Defendants' lawsuit, filed in Macomb County Circuit Court and ultimately dismissed for lack of standing, Four Township Citizens' Coalition v. Rondigo, LLC, No. 275471, 2008 WL 2357667 (Mich. Ct. App. June 10, 2008), does not fall within the sham exception to the Noerr-Pennington doctrine because Plaintiffs have failed to allege facts or present argumentation suggesting the suit was objectively baseless, a prerequisite for applying the sham exception. Prof. Real Estate Investors, Inc. v. Columbia Pictures Industries, Inc., 508 U.S. 49, 60-61 (1993). Plaintiffs' complaint and subsequent briefs are rife with references to "knowing" conduct on the part of Defendants, but without providing any evidence in support of these conclusory statements. (See, e.g., Pls.' Supp. Reply Brief 4.) Furthermore, it appears that Plaintiffs have misconstrued where the burden of proof lies. In arguing that Defendants filed a baseless lawsuit, Plaintiffs assert that "[t]here is no evidence in the record that the actions of the [Defendants] were undertaken to accomplish the goal of improving and maintaining the quality of the environment where they own homes." (Id. at 4-5.) However, the burden of proof lies with Plaintiffs: they bear the burden of showing that Defendants' activities fall within the sham exception.
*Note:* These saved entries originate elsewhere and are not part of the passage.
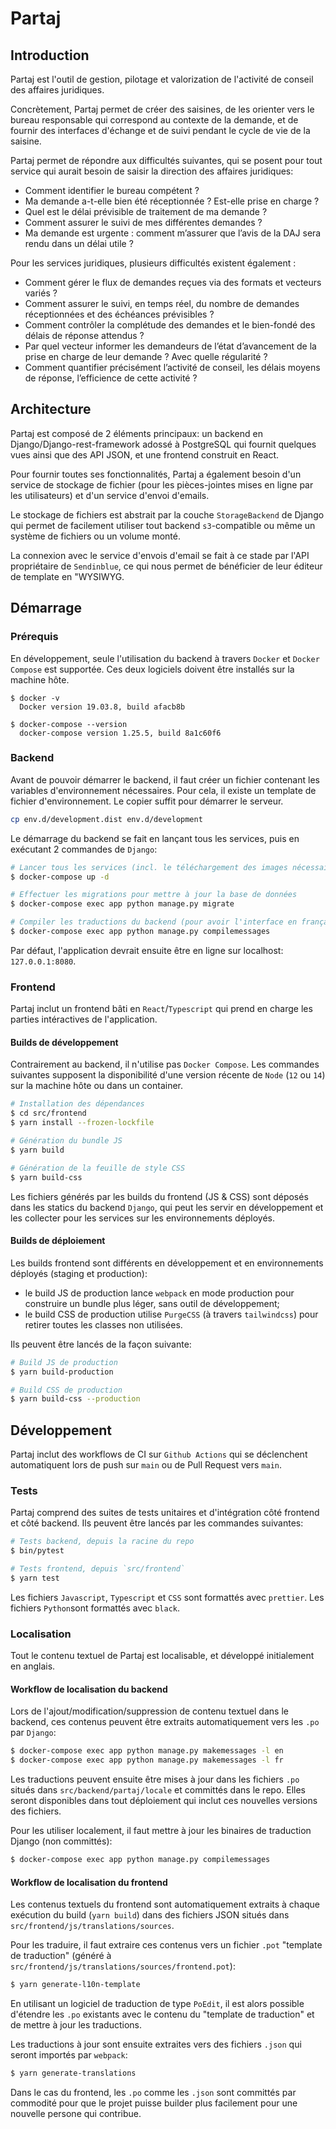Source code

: # Partaj

## Introduction

Partaj est l'outil de gestion, pilotage et valorization de l'activité de conseil des affaires juridiques.

Concrètement, Partaj permet de créer des saisines, de les orienter vers le bureau responsable qui correspond au contexte de la demande, et de fournir des interfaces d'échange et de suivi pendant le cycle de vie de la saisine.

Partaj permet de répondre aux difficultés suivantes, qui se posent pour tout service qui aurait besoin de saisir la direction des affaires juridiques:

- Comment identifier le bureau compétent ?
- Ma demande a-t-elle bien été réceptionnée ? Est-elle prise en charge ?
- Quel est le délai prévisible de traitement de ma demande ?
- Comment assurer le suivi de mes différentes demandes ?
- Ma demande est urgente : comment m’assurer que l’avis de la DAJ sera rendu dans un délai utile ?

Pour les services juridiques, plusieurs difficultés existent également :

- Comment gérer le flux de demandes reçues via des formats et vecteurs variés ?
- Comment assurer le suivi, en temps réel, du nombre de demandes réceptionnées et des échéances prévisibles ?
- Comment contrôler la complétude des demandes et le bien-fondé des délais de réponse attendus ?
- Par quel vecteur informer les demandeurs de l’état d’avancement de la prise en charge de leur demande ? Avec quelle régularité ?
- Comment quantifier précisément l’activité de conseil, les délais moyens de réponse, l’efficience de cette activité ?

## Architecture

Partaj est composé de 2 éléments principaux: un backend en Django/Django-rest-framework adossé à PostgreSQL qui fournit quelques vues ainsi que des API JSON, et une frontend construit en React.

Pour fournir toutes ses fonctionnalités, Partaj a également besoin d'un service de stockage de fichier (pour les pièces-jointes mises en ligne par les utilisateurs) et d'un service d'envoi d'emails.

Le stockage de fichiers est abstrait par la couche `StorageBackend` de Django qui permet de facilement utiliser tout backend `s3`-compatible ou même un système de fichiers ou un volume monté.

La connexion avec le service d'envois d'email se fait à ce stade par l'API propriétaire de `Sendinblue`, ce qui nous permet de bénéficier de leur éditeur de template en "WYSIWYG.

## Démarrage

### Prérequis

En développement, seule l'utilisation du backend à travers `Docker` et `Docker Compose` est supportée. Ces deux logiciels doivent être installés sur la machine hôte.

```
$ docker -v
  Docker version 19.03.8, build afacb8b

$ docker-compose --version
  docker-compose version 1.25.5, build 8a1c60f6
```

### Backend

Avant de pouvoir démarrer le backend, il faut créer un fichier contenant les variables d'environnement nécessaires. Pour cela, il existe un template de fichier d'environnement. Le copier suffit pour démarrer le serveur.

```bash
cp env.d/development.dist env.d/development
```

Le démarrage du backend se fait en lançant tous les services, puis en exécutant 2 commandes de `Django`:

```bash
# Lancer tous les services (incl. le téléchargement des images nécessaires)
$ docker-compose up -d

# Effectuer les migrations pour mettre à jour la base de données
$ docker-compose exec app python manage.py migrate

# Compiler les traductions du backend (pour avoir l'interface en français)
$ docker-compose exec app python manage.py compilemessages
```

Par défaut, l'application devrait ensuite être en ligne sur localhost: `127.0.0.1:8080`.

### Frontend

Partaj inclut un frontend bâti en `React`/`Typescript` qui prend en charge les parties intéractives de l'application.

#### Builds de développement

Contrairement au backend, il n'utilise pas `Docker Compose`. Les commandes suivantes supposent la disponibilité d'une version récente de `Node` (`12` ou `14`) sur la machine hôte ou dans un container.

```bash
# Installation des dépendances
$ cd src/frontend
$ yarn install --frozen-lockfile

# Génération du bundle JS
$ yarn build

# Génération de la feuille de style CSS
$ yarn build-css
```

Les fichiers générés par les builds du frontend (JS & CSS) sont déposés dans les statics du backend `Django`, qui peut les servir en développement et les collecter pour les services sur les environnements déployés.

#### Builds de déploiement

Les builds frontend sont différents en développement et en environnements déployés (staging et production):

- le build JS de production lance `webpack` en mode production pour construire un bundle plus léger, sans outil de développement;
- le build CSS de production utilise `PurgeCSS` (à travers `tailwindcss`) pour retirer toutes les classes non utilisées.

Ils peuvent être lancés de la façon suivante:

```bash
# Build JS de production
$ yarn build-production

# Build CSS de production
$ yarn build-css --production
```

## Développement

Partaj inclut des workflows de CI sur `Github Actions` qui se déclenchent automatiquent lors de push sur `main` ou de Pull Request vers `main`.

### Tests

Partaj comprend des suites de tests unitaires et d'intégration côté frontend et côté backend. Ils peuvent être lancés par les commandes suivantes:

```bash
# Tests backend, depuis la racine du repo
$ bin/pytest

# Tests frontend, depuis `src/frontend`
$ yarn test
```

Les fichiers `Javascript`, `Typescript` et `CSS` sont formattés avec `prettier`. Les fichiers `Python`sont formattés avec `black`.

### Localisation

Tout le contenu textuel de Partaj est localisable, et développé initialement en anglais.

#### Workflow de localisation du backend

Lors de l'ajout/modification/suppression de contenu textuel dans le backend, ces contenus peuvent être extraits automatiquement vers les `.po` par `Django`:

```bash
$ docker-compose exec app python manage.py makemessages -l en
$ docker-compose exec app python manage.py makemessages -l fr
```

Les traductions peuvent ensuite être mises à jour dans les fichiers `.po` situés dans `src/backend/partaj/locale` et committés dans le repo. Elles seront disponibles dans tout déploiement qui inclut ces nouvelles versions des fichiers.

Pour les utiliser localement, il faut mettre à jour les binaires de traduction Django (non committés):

```bash
$ docker-compose exec app python manage.py compilemessages
```

#### Workflow de localisation du frontend

Les contenus textuels du frontend sont automatiquement extraits à chaque exécution du build (`yarn build`) dans des fichiers JSON situés dans `src/frontend/js/translations/sources`.

Pour les traduire, il faut extraire ces contenus vers un fichier `.pot` "template de traduction" (généré à `src/frontend/js/translations/sources/frontend.pot`):

```bash
$ yarn generate-l10n-template
```

En utilisant un logiciel de traduction de type `PoEdit`, il est alors possible d'étendre les `.po` existants avec le contenu du "template de traduction" et de mettre à jour les traductions.

Les traductions à jour sont ensuite extraites vers des fichiers `.json` qui seront importés par `webpack`:

```bash
$ yarn generate-translations
```

Dans le cas du frontend, les `.po` comme les `.json` sont committés par commodité pour que le projet puisse builder plus facilement pour une nouvelle persone qui contribue.
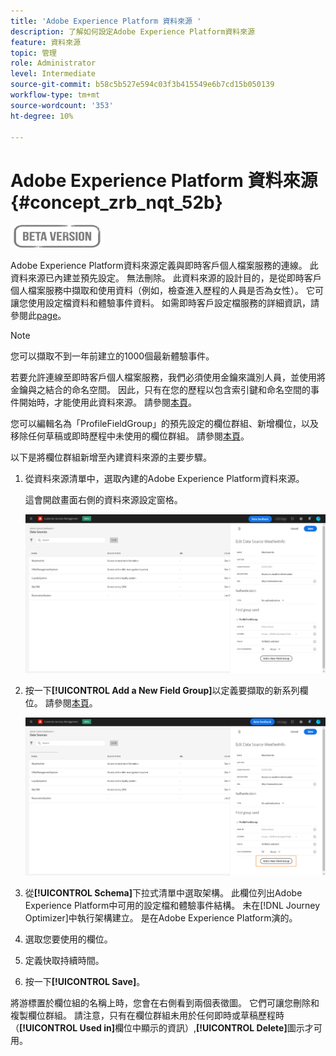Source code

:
 ```yaml
---
title: 'Adobe Experience Platform 資料來源 '
description: 了解如何設定Adobe Experience Platform資料來源
feature: 資料來源
topic: 管理
role: Administrator
level: Intermediate
source-git-commit: b58c5b527e594c03f3b415549e6b7cd15b050139
workflow-type: tm+mt
source-wordcount: '353'
ht-degree: 10%

---
```


# Adobe Experience Platform 資料來源 {#concept_zrb_nqt_52b}

![](../assets/do-not-localize/badge.png)

Adobe Experience Platform資料來源定義與即時客戶個人檔案服務的連線。 此資料來源已內建並預先設定。 無法刪除。 此資料來源的設計目的，是從即時客戶個人檔案服務中擷取和使用資料（例如，檢查進入歷程的人員是否為女性）。 它可讓您使用設定檔資料和體驗事件資料。 如需即時客戶設定檔服務的詳細資訊，請參閱此[page](https://experienceleague.adobe.com/docs/experience-platform/profile/home.html)。

>[!NOTE]
>
>您可以擷取不到一年前建立的1000個最新體驗事件。

若要允許連線至即時客戶個人檔案服務，我們必須使用金鑰來識別人員，並使用將金鑰與之結合的命名空間。 因此，只有在您的歷程以包含索引鍵和命名空間的事件開始時，才能使用此資料來源。 請參閱[本頁](../building-journeys/journey.md)。

您可以編輯名為「ProfileFieldGroup」的預先設定的欄位群組、新增欄位，以及移除任何草稿或即時歷程中未使用的欄位群組。 請參閱[本頁](../datasource/configure-data-sources.md#define-field-groups)。

以下是將欄位群組新增至內建資料來源的主要步驟。

1. 從資料來源清單中，選取內建的Adobe Experience Platform資料來源。

   這會開啟畫面右側的資料來源設定窗格。

   ![](../assets/journey23.png)

1. 按一下&#x200B;**[!UICONTROL Add a New Field Group]**&#x200B;以定義要擷取的新系列欄位。 請參閱[本頁](../datasource/configure-data-sources.md#define-field-groups)。

   ![](../assets/journey24.png)

1. 從&#x200B;**[!UICONTROL Schema]**&#x200B;下拉式清單中選取架構。 此欄位列出Adobe Experience Platform中可用的設定檔和體驗事件結構。 未在[!DNL Journey Optimizer]中執行架構建立。 是在Adobe Experience Platform演的。
1. 選取您要使用的欄位。
1. 定義快取持續時間。
1. 按一下&#x200B;**[!UICONTROL Save]**。

將游標置於欄位組的名稱上時，您會在右側看到兩個表徵圖。 它們可讓您刪除和複製欄位群組。 請注意，只有在欄位群組未用於任何即時或草稿歷程時（**[!UICONTROL Used in]**&#x200B;欄位中顯示的資訊）,**[!UICONTROL Delete]**&#x200B;圖示才可用。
Huron Valley Hosp., Inc. v. City of Pontiac, 650 F. Supp. 1325, 1341 (E.D. Mich. 1986) ("The first amendment interests concerned and the case law discussed earlier support placing the evidentiary burden on the . . . plaintiff to prove that the action of the defendant comes within the sham exception to Noerr-Pennington in this kind of case.") (quoting Westmac, Inc. v. Smith, 797 F.2d 313, 318 (6th Cir.1986)). Having failed to offer evidence suggesting Defendants' suit was either objectively baseless or an abuse of process, dismissal is appropriate.
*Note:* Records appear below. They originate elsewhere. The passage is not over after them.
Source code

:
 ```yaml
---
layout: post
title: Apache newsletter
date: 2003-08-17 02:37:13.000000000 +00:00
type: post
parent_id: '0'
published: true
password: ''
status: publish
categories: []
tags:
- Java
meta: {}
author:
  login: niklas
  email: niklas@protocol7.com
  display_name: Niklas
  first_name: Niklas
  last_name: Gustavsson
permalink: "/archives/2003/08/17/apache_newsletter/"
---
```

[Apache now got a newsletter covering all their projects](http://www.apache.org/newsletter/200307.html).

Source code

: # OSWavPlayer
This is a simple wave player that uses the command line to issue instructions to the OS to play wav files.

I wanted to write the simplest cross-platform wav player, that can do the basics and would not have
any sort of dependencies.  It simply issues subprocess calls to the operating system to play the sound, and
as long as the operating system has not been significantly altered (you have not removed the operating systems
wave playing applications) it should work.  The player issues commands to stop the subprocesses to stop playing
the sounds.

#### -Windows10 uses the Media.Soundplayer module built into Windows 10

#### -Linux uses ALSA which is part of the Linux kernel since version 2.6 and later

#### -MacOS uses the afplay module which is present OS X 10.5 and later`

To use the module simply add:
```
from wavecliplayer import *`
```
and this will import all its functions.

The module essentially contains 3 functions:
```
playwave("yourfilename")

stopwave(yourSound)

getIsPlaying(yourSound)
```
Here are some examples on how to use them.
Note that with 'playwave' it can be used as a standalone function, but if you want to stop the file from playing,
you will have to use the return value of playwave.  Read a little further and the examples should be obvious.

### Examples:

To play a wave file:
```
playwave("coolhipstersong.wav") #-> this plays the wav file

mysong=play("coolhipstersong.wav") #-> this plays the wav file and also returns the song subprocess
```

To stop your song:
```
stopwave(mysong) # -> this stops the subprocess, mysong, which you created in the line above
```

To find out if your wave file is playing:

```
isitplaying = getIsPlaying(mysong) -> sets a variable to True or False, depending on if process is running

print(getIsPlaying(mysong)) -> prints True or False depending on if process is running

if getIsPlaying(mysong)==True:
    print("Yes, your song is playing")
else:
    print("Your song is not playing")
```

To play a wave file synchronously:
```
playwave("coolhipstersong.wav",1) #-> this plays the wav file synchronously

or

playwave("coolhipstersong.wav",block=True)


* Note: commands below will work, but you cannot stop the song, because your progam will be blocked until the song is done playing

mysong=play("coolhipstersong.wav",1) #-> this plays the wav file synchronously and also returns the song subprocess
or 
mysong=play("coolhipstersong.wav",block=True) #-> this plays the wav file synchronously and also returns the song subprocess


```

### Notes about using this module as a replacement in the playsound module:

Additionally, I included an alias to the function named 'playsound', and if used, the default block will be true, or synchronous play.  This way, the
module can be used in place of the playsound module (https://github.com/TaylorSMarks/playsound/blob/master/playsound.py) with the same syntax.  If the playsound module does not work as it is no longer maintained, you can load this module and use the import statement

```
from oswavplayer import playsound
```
Regarding Defendants' other efforts at stopping Plaintiffs' on-site composting operation, the Court is aided by analysis from an analogous case, Eaton v. Newport Bd. of Educ., 975 F.2d 292 (6th Cir. 1992). Eaton involved the firing of a school principal after the principal made an offensive remark to a co-worker. 975 F.2d at 293. The principal's firing was at least partially the product of lobbying by the Kentucky Education Association ("KEA"), a group that directed its attention toward the local school board with the aim of unseating the principal. Id. at 294-295. The principal sued under § 1983 and won a jury verdict based on the KEA's conduct, but that verdict was reversed by the Sixth Circuit because the KEA's lobbying was unequivocally "protected by the [F]irst [A]mendment." Id. at 296.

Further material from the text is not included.